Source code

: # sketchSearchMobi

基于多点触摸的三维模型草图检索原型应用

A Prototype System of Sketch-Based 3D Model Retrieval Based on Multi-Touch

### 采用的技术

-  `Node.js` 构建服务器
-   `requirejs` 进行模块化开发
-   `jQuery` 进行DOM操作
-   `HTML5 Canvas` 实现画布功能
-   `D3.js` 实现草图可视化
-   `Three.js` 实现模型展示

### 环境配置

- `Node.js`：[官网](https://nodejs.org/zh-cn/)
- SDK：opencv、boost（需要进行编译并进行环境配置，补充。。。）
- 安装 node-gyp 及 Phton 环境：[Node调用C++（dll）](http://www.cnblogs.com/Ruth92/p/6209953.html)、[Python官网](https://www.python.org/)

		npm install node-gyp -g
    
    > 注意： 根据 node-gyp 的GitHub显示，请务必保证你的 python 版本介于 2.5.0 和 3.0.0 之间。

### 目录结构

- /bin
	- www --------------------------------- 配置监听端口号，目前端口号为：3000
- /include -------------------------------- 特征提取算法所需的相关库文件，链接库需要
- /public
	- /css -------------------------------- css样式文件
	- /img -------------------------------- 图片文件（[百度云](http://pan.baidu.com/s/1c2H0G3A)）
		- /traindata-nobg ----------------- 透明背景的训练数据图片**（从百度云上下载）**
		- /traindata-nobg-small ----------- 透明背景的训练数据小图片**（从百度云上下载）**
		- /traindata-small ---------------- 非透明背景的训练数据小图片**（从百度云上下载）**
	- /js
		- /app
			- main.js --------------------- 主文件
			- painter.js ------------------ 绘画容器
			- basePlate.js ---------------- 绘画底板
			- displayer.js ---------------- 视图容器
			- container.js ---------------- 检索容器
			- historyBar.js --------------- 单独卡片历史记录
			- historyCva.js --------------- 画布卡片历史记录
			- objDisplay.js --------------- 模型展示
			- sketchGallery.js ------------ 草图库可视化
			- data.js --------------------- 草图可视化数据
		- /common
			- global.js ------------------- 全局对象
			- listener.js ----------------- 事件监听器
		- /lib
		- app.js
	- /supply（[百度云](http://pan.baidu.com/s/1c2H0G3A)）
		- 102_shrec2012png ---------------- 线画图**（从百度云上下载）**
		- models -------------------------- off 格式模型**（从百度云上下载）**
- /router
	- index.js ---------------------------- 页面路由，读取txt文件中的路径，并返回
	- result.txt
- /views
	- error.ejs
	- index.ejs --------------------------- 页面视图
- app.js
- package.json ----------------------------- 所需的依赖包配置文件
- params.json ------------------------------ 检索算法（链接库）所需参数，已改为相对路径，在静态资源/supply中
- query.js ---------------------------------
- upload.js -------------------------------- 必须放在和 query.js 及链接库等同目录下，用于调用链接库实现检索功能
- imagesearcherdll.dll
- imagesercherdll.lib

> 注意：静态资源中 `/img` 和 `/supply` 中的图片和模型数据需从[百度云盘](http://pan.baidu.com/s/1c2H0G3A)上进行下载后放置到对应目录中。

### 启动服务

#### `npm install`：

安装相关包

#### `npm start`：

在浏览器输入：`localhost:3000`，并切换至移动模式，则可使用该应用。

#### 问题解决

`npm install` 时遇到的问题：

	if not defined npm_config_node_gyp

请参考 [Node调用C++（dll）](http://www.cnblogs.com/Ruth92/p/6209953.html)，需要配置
========================================================================
■ TO DO
Within the data above, tally every line that has "install" in it. Answer with the number only.

■ ANSWER BELOW
3